_Description of the task_:
Only one stretch of the data below is wanted: the lines starting at the one with "is an object" and ending at the one with "is closed. In", both included, given again exactly.

══════

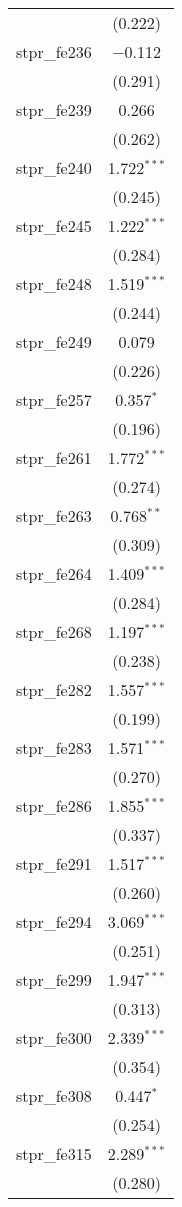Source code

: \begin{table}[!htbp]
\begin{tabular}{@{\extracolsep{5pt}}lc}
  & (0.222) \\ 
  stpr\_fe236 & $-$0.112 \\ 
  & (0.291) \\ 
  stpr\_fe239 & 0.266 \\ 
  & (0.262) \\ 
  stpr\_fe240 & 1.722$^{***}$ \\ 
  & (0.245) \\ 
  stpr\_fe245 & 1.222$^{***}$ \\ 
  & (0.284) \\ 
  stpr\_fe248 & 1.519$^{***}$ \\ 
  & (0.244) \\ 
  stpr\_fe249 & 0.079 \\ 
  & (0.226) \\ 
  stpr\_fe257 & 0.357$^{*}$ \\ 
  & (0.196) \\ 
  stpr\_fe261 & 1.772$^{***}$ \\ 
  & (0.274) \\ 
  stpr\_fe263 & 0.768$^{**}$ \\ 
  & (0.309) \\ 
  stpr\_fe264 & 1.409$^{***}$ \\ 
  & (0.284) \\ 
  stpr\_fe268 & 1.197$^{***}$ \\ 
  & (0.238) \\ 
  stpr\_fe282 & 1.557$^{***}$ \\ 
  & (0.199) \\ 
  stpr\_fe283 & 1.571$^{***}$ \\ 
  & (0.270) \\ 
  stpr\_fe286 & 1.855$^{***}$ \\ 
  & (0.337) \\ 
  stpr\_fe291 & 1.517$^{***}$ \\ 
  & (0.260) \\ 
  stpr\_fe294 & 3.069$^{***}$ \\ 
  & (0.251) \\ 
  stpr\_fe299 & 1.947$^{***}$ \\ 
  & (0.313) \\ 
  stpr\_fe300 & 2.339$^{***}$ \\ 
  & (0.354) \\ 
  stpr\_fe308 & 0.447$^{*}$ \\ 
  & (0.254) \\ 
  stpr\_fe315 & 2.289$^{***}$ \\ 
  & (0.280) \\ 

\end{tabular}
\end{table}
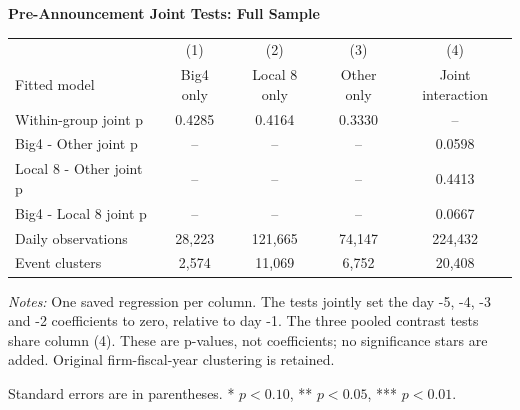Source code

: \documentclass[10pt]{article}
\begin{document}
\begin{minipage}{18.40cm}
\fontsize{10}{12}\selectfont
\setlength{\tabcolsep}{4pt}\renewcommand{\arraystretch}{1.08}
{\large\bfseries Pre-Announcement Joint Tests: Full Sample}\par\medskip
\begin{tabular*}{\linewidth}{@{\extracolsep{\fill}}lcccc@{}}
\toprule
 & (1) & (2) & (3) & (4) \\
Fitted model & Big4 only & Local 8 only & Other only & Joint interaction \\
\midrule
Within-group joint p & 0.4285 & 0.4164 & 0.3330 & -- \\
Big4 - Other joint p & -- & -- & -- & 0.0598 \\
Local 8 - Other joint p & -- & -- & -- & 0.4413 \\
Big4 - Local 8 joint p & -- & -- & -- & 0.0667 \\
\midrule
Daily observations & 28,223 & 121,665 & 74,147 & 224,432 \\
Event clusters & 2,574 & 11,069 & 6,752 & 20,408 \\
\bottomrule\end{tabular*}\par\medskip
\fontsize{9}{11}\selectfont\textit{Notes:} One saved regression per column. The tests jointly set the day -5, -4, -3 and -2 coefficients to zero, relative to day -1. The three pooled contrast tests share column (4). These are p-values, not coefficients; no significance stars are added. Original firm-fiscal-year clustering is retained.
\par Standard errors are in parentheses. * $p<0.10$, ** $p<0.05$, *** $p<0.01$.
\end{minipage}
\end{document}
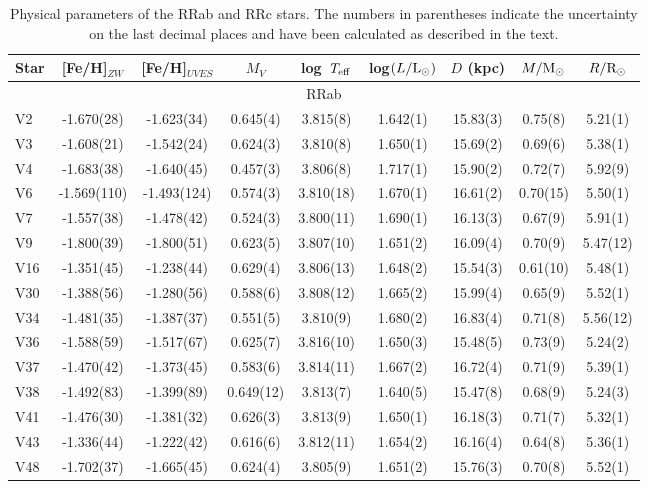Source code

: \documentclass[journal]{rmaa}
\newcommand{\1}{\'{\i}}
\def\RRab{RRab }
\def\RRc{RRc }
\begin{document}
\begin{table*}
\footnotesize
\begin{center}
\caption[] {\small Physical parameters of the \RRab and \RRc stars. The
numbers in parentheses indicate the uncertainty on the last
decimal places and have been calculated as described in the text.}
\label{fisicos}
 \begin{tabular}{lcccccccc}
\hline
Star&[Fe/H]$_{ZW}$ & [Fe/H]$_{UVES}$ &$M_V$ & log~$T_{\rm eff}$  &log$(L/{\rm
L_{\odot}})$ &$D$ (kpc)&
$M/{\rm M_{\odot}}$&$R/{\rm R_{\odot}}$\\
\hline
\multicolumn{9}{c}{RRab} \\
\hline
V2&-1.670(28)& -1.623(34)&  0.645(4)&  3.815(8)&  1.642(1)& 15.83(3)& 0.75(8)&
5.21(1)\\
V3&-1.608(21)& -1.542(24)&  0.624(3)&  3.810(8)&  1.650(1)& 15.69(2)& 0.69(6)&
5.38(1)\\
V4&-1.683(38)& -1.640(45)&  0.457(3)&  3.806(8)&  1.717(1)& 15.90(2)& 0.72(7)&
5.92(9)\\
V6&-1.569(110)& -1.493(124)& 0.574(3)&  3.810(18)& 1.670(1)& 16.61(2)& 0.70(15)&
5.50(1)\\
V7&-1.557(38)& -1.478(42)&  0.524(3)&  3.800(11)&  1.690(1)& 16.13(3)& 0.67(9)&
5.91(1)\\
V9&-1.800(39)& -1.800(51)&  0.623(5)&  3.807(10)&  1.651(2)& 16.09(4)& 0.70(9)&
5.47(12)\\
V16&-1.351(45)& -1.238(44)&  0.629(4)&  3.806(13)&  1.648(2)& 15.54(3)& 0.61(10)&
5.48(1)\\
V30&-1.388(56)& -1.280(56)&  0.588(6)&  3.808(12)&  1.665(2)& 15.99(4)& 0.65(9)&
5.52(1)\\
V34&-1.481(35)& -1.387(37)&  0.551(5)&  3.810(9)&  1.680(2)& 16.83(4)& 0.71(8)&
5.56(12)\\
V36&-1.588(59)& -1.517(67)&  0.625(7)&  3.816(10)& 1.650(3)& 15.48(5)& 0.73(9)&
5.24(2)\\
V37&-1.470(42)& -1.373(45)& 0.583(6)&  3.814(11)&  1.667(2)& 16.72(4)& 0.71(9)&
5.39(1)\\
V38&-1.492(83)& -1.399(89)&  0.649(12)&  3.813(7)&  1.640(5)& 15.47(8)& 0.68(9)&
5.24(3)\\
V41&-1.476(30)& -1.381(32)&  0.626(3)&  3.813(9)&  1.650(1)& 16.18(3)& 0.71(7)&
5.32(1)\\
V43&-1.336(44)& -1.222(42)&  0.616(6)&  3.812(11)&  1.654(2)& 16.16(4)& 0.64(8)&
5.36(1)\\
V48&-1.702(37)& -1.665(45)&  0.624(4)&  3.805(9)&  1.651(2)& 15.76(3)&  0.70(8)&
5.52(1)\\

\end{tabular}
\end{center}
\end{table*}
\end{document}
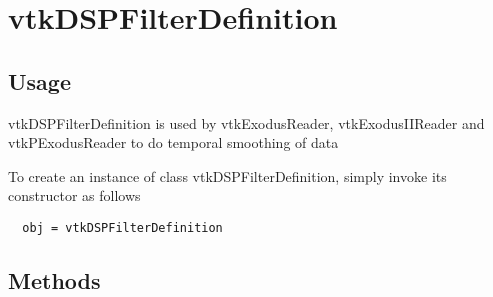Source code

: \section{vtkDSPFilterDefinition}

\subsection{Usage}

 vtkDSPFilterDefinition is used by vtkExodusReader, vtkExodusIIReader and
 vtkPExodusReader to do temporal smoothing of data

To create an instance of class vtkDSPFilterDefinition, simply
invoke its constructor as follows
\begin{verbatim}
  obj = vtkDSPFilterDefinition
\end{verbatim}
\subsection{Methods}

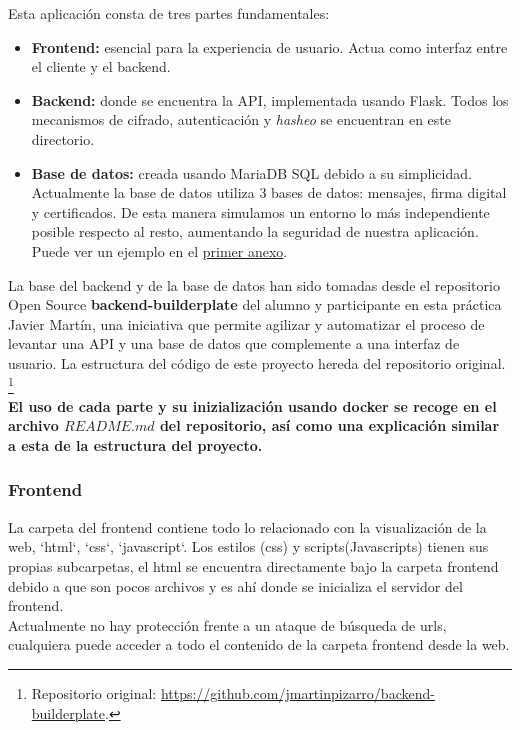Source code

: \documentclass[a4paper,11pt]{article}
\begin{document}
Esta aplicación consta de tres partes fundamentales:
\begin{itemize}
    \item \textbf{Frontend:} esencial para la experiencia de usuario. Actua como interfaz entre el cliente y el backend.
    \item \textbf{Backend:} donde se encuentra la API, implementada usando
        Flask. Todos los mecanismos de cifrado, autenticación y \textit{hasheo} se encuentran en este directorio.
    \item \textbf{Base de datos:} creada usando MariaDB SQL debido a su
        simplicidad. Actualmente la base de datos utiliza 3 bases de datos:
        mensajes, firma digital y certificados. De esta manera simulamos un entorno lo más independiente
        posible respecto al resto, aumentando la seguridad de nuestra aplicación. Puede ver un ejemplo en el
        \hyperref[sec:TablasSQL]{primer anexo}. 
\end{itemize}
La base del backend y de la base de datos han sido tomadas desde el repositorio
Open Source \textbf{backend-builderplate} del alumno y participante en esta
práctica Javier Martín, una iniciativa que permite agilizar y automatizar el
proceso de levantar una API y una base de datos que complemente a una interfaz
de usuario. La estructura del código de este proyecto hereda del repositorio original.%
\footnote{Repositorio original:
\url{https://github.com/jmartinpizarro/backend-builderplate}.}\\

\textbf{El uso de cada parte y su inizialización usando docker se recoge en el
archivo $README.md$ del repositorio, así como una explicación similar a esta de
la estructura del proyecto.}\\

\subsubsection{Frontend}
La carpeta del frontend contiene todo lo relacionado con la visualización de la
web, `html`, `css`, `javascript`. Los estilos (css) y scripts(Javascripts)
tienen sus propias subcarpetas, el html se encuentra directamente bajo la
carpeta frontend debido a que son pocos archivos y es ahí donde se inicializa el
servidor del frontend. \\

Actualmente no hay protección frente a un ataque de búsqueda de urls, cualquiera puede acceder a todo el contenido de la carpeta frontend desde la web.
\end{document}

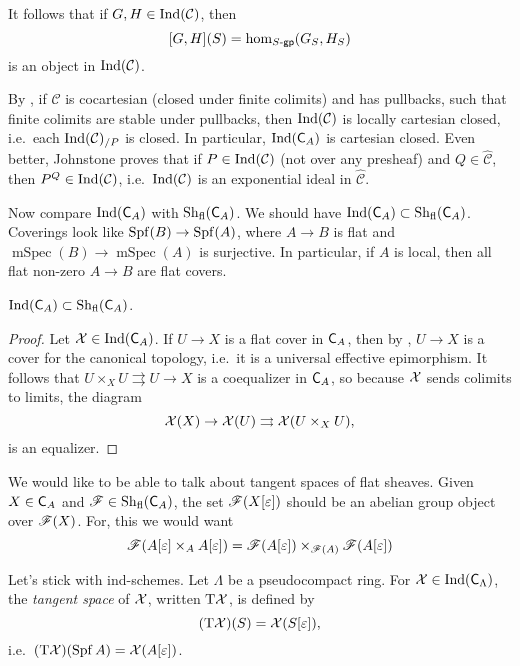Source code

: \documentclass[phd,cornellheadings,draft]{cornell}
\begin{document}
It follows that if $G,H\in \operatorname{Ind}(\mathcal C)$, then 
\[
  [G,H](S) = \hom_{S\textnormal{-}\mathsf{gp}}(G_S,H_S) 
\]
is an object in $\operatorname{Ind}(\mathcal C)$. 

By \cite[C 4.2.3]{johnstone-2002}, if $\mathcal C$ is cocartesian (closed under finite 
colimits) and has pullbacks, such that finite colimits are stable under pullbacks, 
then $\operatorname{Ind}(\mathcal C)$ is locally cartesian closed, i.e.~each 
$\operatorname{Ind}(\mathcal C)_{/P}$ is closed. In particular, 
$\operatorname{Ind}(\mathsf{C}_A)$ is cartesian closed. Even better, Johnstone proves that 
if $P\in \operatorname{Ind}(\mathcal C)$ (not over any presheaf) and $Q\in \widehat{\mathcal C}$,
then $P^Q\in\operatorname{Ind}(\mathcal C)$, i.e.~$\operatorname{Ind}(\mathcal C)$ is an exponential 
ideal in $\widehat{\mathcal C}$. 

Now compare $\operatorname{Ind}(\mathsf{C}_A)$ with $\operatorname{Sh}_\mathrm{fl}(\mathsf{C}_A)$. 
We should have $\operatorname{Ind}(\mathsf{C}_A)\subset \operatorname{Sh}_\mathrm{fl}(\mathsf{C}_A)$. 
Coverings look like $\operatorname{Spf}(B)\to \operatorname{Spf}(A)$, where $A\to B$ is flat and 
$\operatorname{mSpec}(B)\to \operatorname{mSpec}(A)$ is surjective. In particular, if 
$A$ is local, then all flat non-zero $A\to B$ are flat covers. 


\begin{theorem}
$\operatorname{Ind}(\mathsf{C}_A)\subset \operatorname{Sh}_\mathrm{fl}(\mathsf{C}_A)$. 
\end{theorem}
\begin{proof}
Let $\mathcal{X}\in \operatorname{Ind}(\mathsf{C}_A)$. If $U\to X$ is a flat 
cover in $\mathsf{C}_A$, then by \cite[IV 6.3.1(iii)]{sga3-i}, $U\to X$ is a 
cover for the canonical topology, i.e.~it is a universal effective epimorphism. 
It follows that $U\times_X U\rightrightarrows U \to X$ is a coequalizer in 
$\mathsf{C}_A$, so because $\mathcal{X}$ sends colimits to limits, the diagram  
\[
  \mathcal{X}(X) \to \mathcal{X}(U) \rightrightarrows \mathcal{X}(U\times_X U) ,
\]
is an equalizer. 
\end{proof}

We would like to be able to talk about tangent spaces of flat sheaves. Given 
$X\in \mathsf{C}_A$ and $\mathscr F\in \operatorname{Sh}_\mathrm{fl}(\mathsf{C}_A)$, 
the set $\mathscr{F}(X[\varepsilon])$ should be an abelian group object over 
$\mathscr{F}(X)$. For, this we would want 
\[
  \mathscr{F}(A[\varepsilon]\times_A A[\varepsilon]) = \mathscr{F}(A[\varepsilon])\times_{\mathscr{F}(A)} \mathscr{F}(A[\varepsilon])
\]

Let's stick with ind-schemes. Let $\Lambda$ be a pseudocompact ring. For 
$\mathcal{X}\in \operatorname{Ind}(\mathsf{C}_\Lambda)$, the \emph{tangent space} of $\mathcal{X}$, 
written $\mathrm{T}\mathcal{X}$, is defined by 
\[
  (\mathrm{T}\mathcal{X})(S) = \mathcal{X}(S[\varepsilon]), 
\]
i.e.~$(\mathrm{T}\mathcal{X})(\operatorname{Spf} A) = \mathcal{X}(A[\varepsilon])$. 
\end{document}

══════

_Solution to this exercise_:
is an object in $\operatorname{Ind}(\mathcal C)$. 

By \cite[C 4.2.3]{johnstone-2002}, if $\mathcal C$ is cocartesian (closed under finite 
colimits) and has pullbacks, such that finite colimits are stable under pullbacks, 
then $\operatorname{Ind}(\mathcal C)$ is locally cartesian closed, i.e.~each 
$\operatorname{Ind}(\mathcal C)_{/P}$ is closed. In particular, 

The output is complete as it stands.